天の川銀河 Milky Way

天の川銀河とは?

私たちが住む太陽系が属している銀河のことを銀河系(the Galaxy, Milky Way)と呼びます。天の川はこの銀河系を地球から見た姿で、中心領域は天の川が最も濃くなっているいて座の方向にあります。
天の川銀河は、図のように様々な波長で明るく輝いていることが分かります。また、それぞれの波長で見え方が異なっているのも分かります。


様々な波長で見た天の川銀河 © NASA
上から順に
電波(408 MHz)、水素原子、電波(2.5 GHz)、水素分子、
赤外線、中間赤外、近赤外、可視光、X線
領域で見た天の川銀河

星間物質によって背後の光が吸収されるため、可視光は中心領域の観測には適していません。よって、天の川中心領域を調べるには、赤外線や電波、X線、ガンマ線が主な観測手段となります。

銀河中心は様々な天体と現象が混在する特異な領域です。
強力な電波源や巨大な星団、ダイナミックに運動する星間物質などがあらゆる波長で観測されています。そして、その中心にはいて座A*という、太陽の400万倍もの質量を持つ超巨大質量ブラックホールが存在しています。現在は低い活動性を示していますが、300年程前は活発に活動していたと考えられています。
銀河中心からのX線は、いて座A*からのX線を反射して放出される蛍光X線や高温プラズマに付随する6.7 keV輝線、連星系からのX線、超新星残骸からの非熱的放射などが観測されています。

研究テーマ

天の川銀河に付随する拡散X線放射

天の川銀河には、個々の天体に分離することができない拡がったX線放射(銀河面X線放射、Galactic Diffuse X-ray Emission: 以下GDXEと略す)が存在していて、X線スペクトルの観測から、それは数千万度の温度の希薄なプラズマからの放射であることがわかっています。
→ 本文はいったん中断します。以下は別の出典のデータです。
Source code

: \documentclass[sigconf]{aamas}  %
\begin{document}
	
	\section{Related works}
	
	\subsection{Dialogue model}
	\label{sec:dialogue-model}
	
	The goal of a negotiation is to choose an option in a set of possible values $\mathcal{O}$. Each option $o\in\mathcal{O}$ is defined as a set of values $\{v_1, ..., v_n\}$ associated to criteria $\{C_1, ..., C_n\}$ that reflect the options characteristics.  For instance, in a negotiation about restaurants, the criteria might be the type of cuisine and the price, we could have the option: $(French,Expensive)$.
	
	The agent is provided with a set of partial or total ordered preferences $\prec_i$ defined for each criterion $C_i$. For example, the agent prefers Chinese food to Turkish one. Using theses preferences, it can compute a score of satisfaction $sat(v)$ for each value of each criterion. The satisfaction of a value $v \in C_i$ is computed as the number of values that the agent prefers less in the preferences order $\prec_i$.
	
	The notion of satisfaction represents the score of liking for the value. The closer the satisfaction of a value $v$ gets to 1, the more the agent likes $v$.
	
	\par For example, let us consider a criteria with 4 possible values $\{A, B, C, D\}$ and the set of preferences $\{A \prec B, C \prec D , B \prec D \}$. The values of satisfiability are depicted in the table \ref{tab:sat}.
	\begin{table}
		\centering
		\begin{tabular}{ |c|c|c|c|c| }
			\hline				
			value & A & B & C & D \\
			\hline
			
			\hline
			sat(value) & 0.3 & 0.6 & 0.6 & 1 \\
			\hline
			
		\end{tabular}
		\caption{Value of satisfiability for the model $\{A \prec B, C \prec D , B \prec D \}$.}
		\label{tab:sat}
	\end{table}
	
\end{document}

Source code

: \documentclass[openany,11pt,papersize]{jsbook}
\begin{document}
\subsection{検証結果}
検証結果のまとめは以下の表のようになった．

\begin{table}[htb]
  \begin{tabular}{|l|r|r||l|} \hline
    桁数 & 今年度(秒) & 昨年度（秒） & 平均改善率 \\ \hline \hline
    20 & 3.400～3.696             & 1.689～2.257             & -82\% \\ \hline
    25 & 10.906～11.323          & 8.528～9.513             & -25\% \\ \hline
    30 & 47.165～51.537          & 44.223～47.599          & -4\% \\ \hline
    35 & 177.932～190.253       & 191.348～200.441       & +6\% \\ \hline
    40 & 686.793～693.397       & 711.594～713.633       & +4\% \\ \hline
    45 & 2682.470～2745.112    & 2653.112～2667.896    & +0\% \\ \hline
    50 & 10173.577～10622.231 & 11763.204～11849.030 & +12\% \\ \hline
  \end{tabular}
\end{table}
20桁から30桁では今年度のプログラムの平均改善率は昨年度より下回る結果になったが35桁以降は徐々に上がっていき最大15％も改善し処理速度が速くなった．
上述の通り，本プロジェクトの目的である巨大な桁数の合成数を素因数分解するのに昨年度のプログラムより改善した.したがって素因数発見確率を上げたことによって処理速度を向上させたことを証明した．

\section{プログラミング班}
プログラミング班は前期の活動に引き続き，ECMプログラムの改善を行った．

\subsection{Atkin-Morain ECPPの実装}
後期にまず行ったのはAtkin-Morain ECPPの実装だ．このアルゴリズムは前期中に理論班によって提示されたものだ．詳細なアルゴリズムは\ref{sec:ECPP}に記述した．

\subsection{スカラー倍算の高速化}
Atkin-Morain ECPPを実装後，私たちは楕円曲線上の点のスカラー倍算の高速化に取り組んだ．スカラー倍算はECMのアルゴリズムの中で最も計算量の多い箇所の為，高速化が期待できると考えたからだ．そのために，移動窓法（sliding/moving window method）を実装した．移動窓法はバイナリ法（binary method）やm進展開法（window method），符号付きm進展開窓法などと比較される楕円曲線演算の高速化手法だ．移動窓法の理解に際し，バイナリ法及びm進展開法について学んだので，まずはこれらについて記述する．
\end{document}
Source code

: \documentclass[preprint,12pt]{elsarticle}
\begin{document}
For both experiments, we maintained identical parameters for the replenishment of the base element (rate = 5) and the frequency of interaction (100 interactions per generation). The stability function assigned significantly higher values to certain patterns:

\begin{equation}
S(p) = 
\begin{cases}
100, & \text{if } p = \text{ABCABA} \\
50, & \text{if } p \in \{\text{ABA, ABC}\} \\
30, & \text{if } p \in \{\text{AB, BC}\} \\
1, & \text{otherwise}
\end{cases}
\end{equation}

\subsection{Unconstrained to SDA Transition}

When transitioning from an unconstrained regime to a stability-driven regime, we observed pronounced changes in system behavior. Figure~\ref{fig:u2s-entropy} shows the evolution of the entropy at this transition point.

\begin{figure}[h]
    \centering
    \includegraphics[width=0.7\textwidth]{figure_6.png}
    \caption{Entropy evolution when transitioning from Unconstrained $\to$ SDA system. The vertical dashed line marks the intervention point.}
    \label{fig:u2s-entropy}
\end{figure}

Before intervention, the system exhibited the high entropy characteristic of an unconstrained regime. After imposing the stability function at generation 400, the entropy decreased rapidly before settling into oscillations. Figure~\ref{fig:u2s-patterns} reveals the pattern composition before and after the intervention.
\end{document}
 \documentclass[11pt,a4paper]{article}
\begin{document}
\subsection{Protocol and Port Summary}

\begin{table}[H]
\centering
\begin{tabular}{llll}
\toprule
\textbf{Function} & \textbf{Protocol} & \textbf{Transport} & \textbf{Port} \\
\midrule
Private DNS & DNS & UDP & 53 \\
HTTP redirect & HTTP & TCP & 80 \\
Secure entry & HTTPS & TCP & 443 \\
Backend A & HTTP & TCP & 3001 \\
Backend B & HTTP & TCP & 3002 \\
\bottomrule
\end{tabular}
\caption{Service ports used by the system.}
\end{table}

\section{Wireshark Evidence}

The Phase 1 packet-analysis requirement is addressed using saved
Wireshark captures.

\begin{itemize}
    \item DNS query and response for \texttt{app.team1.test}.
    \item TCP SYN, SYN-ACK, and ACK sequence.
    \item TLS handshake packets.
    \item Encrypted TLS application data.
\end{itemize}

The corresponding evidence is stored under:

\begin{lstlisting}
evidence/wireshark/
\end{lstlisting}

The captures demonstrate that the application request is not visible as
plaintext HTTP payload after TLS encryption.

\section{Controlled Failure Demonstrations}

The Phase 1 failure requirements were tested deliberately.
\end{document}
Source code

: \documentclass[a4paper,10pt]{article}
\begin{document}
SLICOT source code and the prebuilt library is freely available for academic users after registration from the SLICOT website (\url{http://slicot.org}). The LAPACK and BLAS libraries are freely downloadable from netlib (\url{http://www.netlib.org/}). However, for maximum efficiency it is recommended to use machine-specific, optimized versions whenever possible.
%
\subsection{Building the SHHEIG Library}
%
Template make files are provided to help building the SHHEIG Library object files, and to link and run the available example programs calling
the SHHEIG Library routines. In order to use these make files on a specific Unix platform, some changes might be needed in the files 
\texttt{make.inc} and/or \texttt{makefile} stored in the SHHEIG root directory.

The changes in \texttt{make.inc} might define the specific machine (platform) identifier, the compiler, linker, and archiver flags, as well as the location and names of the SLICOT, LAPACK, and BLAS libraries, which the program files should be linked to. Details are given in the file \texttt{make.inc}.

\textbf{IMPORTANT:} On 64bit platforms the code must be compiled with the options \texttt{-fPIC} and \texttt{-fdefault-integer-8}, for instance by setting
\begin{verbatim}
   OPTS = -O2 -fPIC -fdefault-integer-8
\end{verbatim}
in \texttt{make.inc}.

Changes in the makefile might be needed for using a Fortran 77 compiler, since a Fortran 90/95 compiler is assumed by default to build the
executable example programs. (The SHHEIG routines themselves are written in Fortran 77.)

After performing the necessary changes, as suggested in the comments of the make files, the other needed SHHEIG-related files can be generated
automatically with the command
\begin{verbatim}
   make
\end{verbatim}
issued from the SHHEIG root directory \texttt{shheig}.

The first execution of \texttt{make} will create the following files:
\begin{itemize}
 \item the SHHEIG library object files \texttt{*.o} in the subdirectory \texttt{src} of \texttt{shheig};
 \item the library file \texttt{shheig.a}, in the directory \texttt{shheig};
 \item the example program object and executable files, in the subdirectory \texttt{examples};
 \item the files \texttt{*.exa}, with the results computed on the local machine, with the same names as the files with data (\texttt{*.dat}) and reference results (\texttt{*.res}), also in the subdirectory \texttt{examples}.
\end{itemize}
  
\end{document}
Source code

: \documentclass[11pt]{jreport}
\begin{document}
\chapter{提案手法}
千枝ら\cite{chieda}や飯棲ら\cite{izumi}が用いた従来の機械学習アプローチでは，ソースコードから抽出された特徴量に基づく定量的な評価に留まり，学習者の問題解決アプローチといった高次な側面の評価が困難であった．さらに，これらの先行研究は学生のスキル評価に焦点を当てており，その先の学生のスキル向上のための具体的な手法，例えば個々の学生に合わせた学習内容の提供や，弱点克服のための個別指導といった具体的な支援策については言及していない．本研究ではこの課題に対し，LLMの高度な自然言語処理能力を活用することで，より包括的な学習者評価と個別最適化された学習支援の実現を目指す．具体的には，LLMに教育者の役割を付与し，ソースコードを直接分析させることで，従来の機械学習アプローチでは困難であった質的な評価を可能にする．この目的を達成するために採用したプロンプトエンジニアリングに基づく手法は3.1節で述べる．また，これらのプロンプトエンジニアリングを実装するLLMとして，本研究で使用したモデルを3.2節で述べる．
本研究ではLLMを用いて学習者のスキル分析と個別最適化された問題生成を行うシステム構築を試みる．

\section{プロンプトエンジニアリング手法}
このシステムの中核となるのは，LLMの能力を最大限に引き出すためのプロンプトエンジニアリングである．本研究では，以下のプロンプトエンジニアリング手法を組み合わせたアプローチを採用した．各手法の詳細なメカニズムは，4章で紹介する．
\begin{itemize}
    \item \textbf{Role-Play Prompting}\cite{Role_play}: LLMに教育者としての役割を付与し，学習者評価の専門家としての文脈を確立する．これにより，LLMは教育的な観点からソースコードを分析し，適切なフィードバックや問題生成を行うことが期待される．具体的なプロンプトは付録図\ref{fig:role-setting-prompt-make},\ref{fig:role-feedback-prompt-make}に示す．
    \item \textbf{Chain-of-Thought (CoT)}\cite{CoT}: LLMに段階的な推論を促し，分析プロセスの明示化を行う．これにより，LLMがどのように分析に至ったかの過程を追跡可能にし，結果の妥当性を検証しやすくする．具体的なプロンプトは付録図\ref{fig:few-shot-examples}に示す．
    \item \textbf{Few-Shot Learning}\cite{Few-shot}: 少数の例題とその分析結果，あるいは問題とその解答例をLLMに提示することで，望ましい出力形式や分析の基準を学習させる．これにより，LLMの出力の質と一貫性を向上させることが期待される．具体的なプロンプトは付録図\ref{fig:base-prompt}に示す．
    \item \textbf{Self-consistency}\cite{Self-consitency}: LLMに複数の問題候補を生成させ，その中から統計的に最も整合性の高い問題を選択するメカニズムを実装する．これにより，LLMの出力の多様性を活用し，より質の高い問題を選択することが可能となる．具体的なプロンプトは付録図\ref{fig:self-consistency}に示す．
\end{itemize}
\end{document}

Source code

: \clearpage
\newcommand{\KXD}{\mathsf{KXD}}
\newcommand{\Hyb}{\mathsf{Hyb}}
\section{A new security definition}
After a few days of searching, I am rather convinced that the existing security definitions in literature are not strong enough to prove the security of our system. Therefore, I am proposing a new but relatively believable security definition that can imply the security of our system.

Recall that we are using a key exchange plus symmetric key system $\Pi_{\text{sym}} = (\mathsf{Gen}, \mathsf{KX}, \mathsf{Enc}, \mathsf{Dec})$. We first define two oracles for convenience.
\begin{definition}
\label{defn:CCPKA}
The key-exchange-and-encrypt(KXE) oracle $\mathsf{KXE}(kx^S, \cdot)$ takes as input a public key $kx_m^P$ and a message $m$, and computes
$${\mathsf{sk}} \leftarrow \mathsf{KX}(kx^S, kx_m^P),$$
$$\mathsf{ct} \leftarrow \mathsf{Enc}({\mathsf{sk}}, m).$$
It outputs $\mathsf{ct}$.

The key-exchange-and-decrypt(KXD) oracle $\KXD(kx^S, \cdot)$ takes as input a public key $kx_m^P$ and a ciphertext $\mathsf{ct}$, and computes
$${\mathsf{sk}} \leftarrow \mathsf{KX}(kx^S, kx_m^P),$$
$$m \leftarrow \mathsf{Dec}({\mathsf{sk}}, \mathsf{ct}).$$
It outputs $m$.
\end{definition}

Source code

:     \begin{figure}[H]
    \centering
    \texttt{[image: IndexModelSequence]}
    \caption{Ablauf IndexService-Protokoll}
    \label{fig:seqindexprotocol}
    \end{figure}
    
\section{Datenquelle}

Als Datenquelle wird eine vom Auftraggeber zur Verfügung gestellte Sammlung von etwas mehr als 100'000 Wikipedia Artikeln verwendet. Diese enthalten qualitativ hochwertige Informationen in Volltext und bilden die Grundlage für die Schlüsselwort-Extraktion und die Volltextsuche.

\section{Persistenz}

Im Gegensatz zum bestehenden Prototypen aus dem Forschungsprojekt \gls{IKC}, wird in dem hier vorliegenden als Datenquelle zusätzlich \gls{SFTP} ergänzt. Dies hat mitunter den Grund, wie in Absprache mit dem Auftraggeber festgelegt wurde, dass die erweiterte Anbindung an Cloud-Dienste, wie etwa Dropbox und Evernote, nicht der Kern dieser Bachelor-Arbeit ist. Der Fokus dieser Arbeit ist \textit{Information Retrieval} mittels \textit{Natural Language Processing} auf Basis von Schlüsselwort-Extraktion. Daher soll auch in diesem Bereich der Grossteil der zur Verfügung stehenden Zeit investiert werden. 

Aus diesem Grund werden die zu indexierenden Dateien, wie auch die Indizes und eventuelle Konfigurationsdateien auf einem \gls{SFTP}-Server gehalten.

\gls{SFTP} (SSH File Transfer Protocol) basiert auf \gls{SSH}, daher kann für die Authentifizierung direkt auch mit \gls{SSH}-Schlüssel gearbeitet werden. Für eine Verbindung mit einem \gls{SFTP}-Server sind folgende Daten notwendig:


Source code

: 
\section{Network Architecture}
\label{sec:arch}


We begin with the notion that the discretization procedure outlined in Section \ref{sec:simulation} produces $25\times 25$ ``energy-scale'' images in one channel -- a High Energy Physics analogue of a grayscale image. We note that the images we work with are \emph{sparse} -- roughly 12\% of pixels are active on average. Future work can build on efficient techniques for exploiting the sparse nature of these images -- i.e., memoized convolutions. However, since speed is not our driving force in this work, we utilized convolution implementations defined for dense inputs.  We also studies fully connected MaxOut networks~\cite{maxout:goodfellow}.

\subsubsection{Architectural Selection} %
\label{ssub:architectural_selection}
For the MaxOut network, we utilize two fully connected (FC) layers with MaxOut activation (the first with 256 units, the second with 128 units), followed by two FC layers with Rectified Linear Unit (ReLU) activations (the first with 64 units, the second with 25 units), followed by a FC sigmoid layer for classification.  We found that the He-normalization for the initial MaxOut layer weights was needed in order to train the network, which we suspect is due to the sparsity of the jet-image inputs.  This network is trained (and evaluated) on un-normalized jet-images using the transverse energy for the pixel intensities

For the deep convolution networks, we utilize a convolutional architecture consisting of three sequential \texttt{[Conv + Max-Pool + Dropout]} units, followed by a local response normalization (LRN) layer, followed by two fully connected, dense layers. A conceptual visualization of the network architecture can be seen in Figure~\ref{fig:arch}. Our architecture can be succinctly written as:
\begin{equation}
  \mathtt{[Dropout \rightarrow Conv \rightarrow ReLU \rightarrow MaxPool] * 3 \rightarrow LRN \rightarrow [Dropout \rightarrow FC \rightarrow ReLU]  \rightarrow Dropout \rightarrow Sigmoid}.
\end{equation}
それはいったい何でしょうか。天の川銀河内に真に広がったプラズマとして存在していて、そこからの放射であるとすると、そのプラズマの全熱エネルギーは超新星1万−10万個分にも相当する巨大なものとなります。数千万度の温度のガスは高温すぎて銀河の重力で閉じ込めておくことはできません。私たちのまだ理解していない方法で閉じ込めているのでしょうか。このプラズマが超新星爆発で形成されてきたとすると、数年に1回の割合で超新星爆発がおこっていなくてはならない計算になり、これは、銀河の中でおこる超新星残骸の発生率を大きく超えてしまいます。どのような方法でプラズマガスをつくったのでしょうか。拡がったプラズマではなく、観測装置の検出限界以下の暗い点源が集まっているため、拡がった放射のように見えるという説も考えられます。その場合、GDXEと類似のスペクトルを持つ天体がたくさんなければいけませんが、そのような候補天体は見つかっていません。私たちの知らない種族の天体がたくさん存在しているのでしょうか。
拡散プラズマ説、点源説のいずれの場合でも、私たちの天の川銀河の理解を超えた現象であることに間違いありません。発見以来、30年以上が経過した現在においても未解決となっているGDXEの起源を探っています。

銀河系中心の活動を探る

銀河中心の活動には、いて座A*の活動が深く関わっていると考えられています。
いて座A*に周囲のガスが落ちこむ際、ガスは高温になりX線を放射します。この放射されたX線が銀河系中心領域にある低温なガス雲に照射されると、特別なX線(6.4 keV輝線)が放出されます。この6.4 keV輝線の強度を測定すると、X線の照射源であるいて座A*のX線の強度を知ることができます。
また、いて座A*とガス雲の距離が大きくなると、それだけいて座A*からのX線が届くまでに時間がかかることになります。よって、距離の異なるガス雲からの6.4 keV輝線を測定すれば、過去の異なった時期のいて座A*の活動性を知ることができます。
私たちは、「すざく」衛星による観測データを用いて、これまでのデータも参考に、この銀河系中心領域の活動を調べています。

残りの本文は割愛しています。